All the Way with JPKThe task of reporting the tragedy befalling the President and his former Ambassador's sons passed unhappily to General Jimmy Doolittle. He transmitted a top Secret telegram to General Carl Andrew Spaatz stating that the Navy Crew (Kennedy and John Willy) had bailed out of their Liberator after it caught fire during their first remote control turn. The explosion damaged chase pilot Colonel Roosevelt's de Havilland Mosquito which was filming the mission. Unable to limp home, the aircraft disintegrated over the village of Blythburgh in Suffolk.
Kennedy was awarded the Navy Cross, the Distinguished Flying Cross and the Air Meda. After the war he resumed his studies at Harvard University. And also his political interests (he had attended the 1940 Democratic National Convention as a delegate). As a conservative democrat he added electoral balance to Lyndon Baines Johnson's winning campaign in 1960. But as Vice President, his war-time service formed a natural bond of empathy for the Joint Chiefs of Staff which created a counterweight problem in the Oval Office. And he was almost immediately marginalized in the Administration for adopting an alarmingly hawkish position during the Bay of Pigs Crisis.
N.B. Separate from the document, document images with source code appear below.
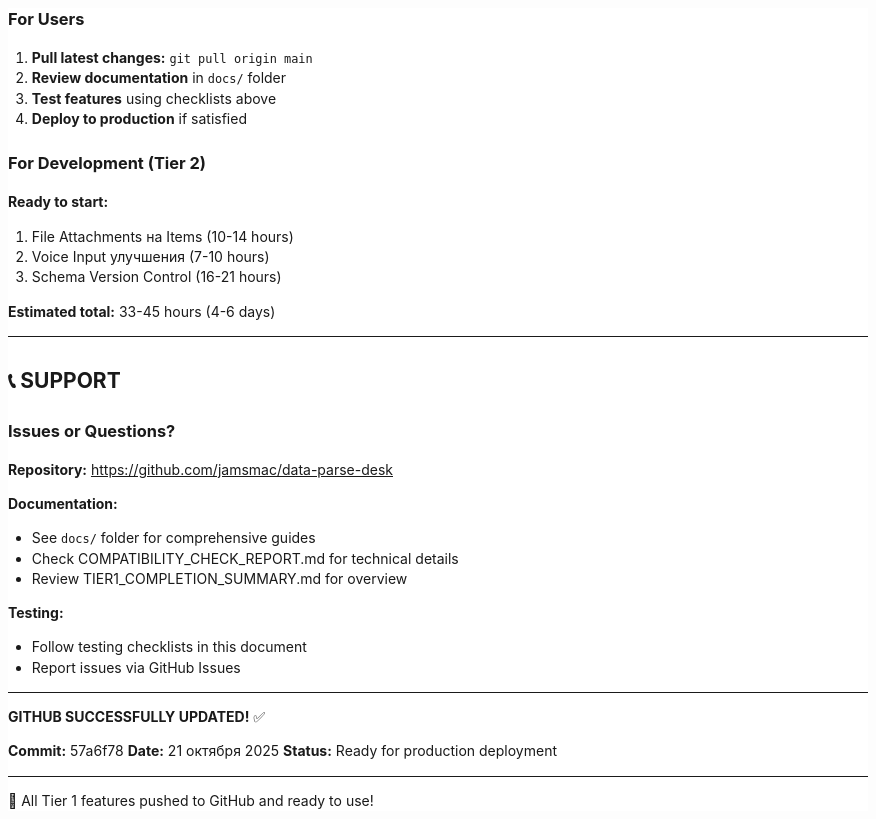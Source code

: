 ### For Users

1. **Pull latest changes:** `git pull origin main`
2. **Review documentation** in `docs/` folder
3. **Test features** using checklists above
4. **Deploy to production** if satisfied

### For Development (Tier 2)

**Ready to start:**
1. File Attachments на Items (10-14 hours)
2. Voice Input улучшения (7-10 hours)
3. Schema Version Control (16-21 hours)

**Estimated total:** 33-45 hours (4-6 days)

---

## 📞 SUPPORT

### Issues or Questions?

**Repository:** https://github.com/jamsmac/data-parse-desk

**Documentation:**
- See `docs/` folder for comprehensive guides
- Check COMPATIBILITY_CHECK_REPORT.md for technical details
- Review TIER1_COMPLETION_SUMMARY.md for overview

**Testing:**
- Follow testing checklists in this document
- Report issues via GitHub Issues

---

**GITHUB SUCCESSFULLY UPDATED!** ✅

**Commit:** 57a6f78
**Date:** 21 октября 2025
**Status:** Ready for production deployment

---

🎉 All Tier 1 features pushed to GitHub and ready to use!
By the time that re-election appeared on the horizon he was constantly in acute pain from the back injuries that he had suffered in Operation Aphrodite, He required staggeringly large daily dosages of pain killers simply to perform his largely ceremonial duties. The citation of medical reasons would provide both parties with the necessary excuse for him to be dropped from the 1964 ticket. Nevertheless they privately agreed to campaign together in a vote-gathering swing through the south making an announcement in the following spring. It took a great act of courage from Kennedy who required a heavy back brace to sit up straight in the Presidential limousine on that fateful day in November 1963.